▼▼▼

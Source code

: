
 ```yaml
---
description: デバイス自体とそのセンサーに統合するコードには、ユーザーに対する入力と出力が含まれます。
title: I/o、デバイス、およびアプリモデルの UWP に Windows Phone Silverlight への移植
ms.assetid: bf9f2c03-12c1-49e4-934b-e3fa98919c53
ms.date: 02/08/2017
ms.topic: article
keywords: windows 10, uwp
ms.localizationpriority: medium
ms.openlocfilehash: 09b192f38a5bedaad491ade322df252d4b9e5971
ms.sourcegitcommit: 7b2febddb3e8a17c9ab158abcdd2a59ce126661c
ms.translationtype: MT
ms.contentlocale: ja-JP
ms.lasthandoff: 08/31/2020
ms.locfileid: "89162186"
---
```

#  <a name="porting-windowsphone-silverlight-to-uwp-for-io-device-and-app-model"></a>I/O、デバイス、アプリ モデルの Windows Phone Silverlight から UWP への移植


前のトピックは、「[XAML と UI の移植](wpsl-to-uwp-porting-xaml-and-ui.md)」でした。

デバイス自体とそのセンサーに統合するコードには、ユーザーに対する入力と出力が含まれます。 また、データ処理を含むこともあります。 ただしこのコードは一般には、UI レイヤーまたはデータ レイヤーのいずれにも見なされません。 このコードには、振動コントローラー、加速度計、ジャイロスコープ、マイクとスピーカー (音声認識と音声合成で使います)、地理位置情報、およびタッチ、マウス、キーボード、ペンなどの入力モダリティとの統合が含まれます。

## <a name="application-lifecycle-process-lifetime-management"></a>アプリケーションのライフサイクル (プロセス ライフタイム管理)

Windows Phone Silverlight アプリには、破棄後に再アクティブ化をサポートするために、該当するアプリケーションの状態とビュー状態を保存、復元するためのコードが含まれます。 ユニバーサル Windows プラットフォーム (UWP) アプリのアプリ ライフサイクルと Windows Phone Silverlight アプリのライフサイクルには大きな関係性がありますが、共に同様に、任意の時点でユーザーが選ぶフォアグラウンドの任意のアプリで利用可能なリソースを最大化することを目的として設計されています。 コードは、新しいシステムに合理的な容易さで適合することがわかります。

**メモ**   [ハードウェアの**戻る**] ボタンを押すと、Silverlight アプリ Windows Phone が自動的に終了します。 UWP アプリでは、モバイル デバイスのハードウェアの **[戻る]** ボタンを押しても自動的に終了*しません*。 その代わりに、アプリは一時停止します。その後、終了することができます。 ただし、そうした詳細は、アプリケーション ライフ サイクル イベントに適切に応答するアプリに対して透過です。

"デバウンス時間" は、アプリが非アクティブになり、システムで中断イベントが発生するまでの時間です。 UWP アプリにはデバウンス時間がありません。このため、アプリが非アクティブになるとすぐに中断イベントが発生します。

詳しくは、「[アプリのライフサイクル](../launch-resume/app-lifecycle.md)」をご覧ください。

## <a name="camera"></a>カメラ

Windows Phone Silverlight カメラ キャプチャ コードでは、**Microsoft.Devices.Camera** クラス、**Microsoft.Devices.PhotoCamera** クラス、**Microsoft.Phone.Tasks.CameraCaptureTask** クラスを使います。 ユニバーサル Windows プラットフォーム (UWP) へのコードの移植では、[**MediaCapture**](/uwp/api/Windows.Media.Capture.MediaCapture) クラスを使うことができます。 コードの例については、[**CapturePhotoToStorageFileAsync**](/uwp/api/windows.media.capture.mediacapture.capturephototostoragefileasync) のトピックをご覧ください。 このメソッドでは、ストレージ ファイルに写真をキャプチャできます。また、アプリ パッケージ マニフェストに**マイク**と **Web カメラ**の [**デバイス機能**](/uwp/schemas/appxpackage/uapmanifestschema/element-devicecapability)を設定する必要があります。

▲▲▲

> ACTIVITY: The word to look for is "name"; copy out every line of the entries that holds it.

> YOUR SOLUTION:
#  <a name="porting-windowsphone-silverlight-to-uwp-for-io-device-and-app-model"></a>I/O、デバイス、アプリ モデルの Windows Phone Silverlight から UWP への移植
## <a name="application-lifecycle-process-lifetime-management"></a>アプリケーションのライフサイクル (プロセス ライフタイム管理)
## <a name="camera"></a>カメラ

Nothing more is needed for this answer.